Output all of the material exactly; leave out no line.

____

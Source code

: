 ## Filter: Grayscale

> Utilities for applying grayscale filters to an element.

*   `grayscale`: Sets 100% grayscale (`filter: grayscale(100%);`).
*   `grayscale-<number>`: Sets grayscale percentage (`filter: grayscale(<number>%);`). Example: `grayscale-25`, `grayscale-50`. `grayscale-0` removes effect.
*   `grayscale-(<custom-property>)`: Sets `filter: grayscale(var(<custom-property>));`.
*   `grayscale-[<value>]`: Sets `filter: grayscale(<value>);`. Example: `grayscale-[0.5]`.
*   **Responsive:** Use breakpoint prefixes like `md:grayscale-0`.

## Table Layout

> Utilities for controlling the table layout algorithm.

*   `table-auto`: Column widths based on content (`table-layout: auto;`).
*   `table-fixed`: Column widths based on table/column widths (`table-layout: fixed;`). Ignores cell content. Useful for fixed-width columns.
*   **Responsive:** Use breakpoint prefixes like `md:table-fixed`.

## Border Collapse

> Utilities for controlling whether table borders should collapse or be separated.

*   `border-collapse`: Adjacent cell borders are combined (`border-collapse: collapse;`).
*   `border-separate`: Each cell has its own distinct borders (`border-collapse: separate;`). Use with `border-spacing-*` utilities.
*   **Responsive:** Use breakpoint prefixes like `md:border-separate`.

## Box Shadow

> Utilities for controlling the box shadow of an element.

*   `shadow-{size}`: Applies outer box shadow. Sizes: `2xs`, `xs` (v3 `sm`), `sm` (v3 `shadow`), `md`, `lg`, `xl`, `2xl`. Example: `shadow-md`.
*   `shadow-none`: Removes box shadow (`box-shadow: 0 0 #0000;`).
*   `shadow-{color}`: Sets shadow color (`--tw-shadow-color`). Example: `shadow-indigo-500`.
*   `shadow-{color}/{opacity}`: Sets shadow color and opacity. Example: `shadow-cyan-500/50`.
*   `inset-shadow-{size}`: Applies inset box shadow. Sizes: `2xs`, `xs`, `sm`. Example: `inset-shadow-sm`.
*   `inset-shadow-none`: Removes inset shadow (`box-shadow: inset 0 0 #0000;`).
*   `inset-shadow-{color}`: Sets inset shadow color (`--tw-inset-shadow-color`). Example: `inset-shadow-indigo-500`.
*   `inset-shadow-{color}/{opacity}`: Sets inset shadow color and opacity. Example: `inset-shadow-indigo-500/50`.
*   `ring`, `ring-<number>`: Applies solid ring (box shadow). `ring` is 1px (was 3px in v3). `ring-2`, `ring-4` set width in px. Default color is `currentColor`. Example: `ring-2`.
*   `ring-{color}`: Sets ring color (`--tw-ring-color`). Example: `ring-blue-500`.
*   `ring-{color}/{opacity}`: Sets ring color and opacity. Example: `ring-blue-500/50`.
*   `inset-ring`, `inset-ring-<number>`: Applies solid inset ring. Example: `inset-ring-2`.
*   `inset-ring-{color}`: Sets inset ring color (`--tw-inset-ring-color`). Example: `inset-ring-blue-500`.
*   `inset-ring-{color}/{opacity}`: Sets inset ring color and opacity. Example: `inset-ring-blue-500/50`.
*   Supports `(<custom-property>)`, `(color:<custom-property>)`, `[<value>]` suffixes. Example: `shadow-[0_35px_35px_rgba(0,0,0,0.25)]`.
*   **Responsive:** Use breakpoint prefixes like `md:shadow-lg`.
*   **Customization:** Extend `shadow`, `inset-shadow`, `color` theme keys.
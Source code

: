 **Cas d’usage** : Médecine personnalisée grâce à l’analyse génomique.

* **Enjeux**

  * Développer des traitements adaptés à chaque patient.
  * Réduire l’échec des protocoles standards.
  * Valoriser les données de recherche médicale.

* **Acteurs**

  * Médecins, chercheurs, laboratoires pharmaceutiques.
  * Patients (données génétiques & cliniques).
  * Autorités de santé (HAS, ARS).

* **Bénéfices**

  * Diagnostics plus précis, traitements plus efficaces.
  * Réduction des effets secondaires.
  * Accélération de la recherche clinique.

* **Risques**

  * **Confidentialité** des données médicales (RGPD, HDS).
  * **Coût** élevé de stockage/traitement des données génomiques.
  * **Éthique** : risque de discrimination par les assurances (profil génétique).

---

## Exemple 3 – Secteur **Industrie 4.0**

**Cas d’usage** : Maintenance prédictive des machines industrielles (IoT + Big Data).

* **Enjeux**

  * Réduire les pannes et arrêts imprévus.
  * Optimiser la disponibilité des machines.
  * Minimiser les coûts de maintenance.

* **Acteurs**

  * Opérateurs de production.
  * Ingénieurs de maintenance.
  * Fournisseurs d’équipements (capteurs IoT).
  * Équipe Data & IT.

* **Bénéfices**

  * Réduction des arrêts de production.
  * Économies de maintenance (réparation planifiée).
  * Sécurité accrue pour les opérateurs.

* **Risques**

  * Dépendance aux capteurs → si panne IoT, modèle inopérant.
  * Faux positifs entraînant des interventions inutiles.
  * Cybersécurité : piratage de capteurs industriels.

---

____

» **Response to the task**
Source code

: ## Filter: Grayscale

> Utilities for applying grayscale filters to an element.

*   `grayscale`: Sets 100% grayscale (`filter: grayscale(100%);`).
*   `grayscale-<number>`: Sets grayscale percentage (`filter: grayscale(<number>%);`). Example: `grayscale-25`, `grayscale-50`. `grayscale-0` removes effect.
*   `grayscale-(<custom-property>)`: Sets `filter: grayscale(var(<custom-property>));`.
*   `grayscale-[<value>]`: Sets `filter: grayscale(<value>);`. Example: `grayscale-[0.5]`.
*   **Responsive:** Use breakpoint prefixes like `md:grayscale-0`.

## Table Layout

> Utilities for controlling the table layout algorithm.

*   `table-auto`: Column widths based on content (`table-layout: auto;`).
*   `table-fixed`: Column widths based on table/column widths (`table-layout: fixed;`). Ignores cell content. Useful for fixed-width columns.
*   **Responsive:** Use breakpoint prefixes like `md:table-fixed`.

## Border Collapse

> Utilities for controlling whether table borders should collapse or be separated.

*   `border-collapse`: Adjacent cell borders are combined (`border-collapse: collapse;`).
*   `border-separate`: Each cell has its own distinct borders (`border-collapse: separate;`). Use with `border-spacing-*` utilities.
*   **Responsive:** Use breakpoint prefixes like `md:border-separate`.

## Box Shadow

> Utilities for controlling the box shadow of an element.

*   `shadow-{size}`: Applies outer box shadow. Sizes: `2xs`, `xs` (v3 `sm`), `sm` (v3 `shadow`), `md`, `lg`, `xl`, `2xl`. Example: `shadow-md`.
*   `shadow-none`: Removes box shadow (`box-shadow: 0 0 #0000;`).
*   `shadow-{color}`: Sets shadow color (`--tw-shadow-color`). Example: `shadow-indigo-500`.
*   `shadow-{color}/{opacity}`: Sets shadow color and opacity. Example: `shadow-cyan-500/50`.
*   `inset-shadow-{size}`: Applies inset box shadow. Sizes: `2xs`, `xs`, `sm`. Example: `inset-shadow-sm`.
*   `inset-shadow-none`: Removes inset shadow (`box-shadow: inset 0 0 #0000;`).
*   `inset-shadow-{color}`: Sets inset shadow color (`--tw-inset-shadow-color`). Example: `inset-shadow-indigo-500`.
*   `inset-shadow-{color}/{opacity}`: Sets inset shadow color and opacity. Example: `inset-shadow-indigo-500/50`.
*   `ring`, `ring-<number>`: Applies solid ring (box shadow). `ring` is 1px (was 3px in v3). `ring-2`, `ring-4` set width in px. Default color is `currentColor`. Example: `ring-2`.
*   `ring-{color}`: Sets ring color (`--tw-ring-color`). Example: `ring-blue-500`.
*   `ring-{color}/{opacity}`: Sets ring color and opacity. Example: `ring-blue-500/50`.
*   `inset-ring`, `inset-ring-<number>`: Applies solid inset ring. Example: `inset-ring-2`.
*   `inset-ring-{color}`: Sets inset ring color (`--tw-inset-ring-color`). Example: `inset-ring-blue-500`.
*   `inset-ring-{color}/{opacity}`: Sets inset ring color and opacity. Example: `inset-ring-blue-500/50`.
*   Supports `(<custom-property>)`, `(color:<custom-property>)`, `[<value>]` suffixes. Example: `shadow-[0_35px_35px_rgba(0,0,0,0.25)]`.
*   **Responsive:** Use breakpoint prefixes like `md:shadow-lg`.
*   **Customization:** Extend `shadow`, `inset-shadow`, `color` theme keys.
Source code

: **Cas d’usage** : Médecine personnalisée grâce à l’analyse génomique.

* **Enjeux**

  * Développer des traitements adaptés à chaque patient.
  * Réduire l’échec des protocoles standards.
  * Valoriser les données de recherche médicale.

* **Acteurs**

  * Médecins, chercheurs, laboratoires pharmaceutiques.
  * Patients (données génétiques & cliniques).
  * Autorités de santé (HAS, ARS).

* **Bénéfices**

  * Diagnostics plus précis, traitements plus efficaces.
  * Réduction des effets secondaires.
  * Accélération de la recherche clinique.

* **Risques**

  * **Confidentialité** des données médicales (RGPD, HDS).
  * **Coût** élevé de stockage/traitement des données génomiques.
  * **Éthique** : risque de discrimination par les assurances (profil génétique).

---

## Exemple 3 – Secteur **Industrie 4.0**

**Cas d’usage** : Maintenance prédictive des machines industrielles (IoT + Big Data).

* **Enjeux**

  * Réduire les pannes et arrêts imprévus.
  * Optimiser la disponibilité des machines.
  * Minimiser les coûts de maintenance.

* **Acteurs**

  * Opérateurs de production.
  * Ingénieurs de maintenance.
  * Fournisseurs d’équipements (capteurs IoT).
  * Équipe Data & IT.

* **Bénéfices**

  * Réduction des arrêts de production.
  * Économies de maintenance (réparation planifiée).
  * Sécurité accrue pour les opérateurs.

* **Risques**

  * Dépendance aux capteurs → si panne IoT, modèle inopérant.
  * Faux positifs entraînant des interventions inutiles.
  * Cybersécurité : piratage de capteurs industriels.

---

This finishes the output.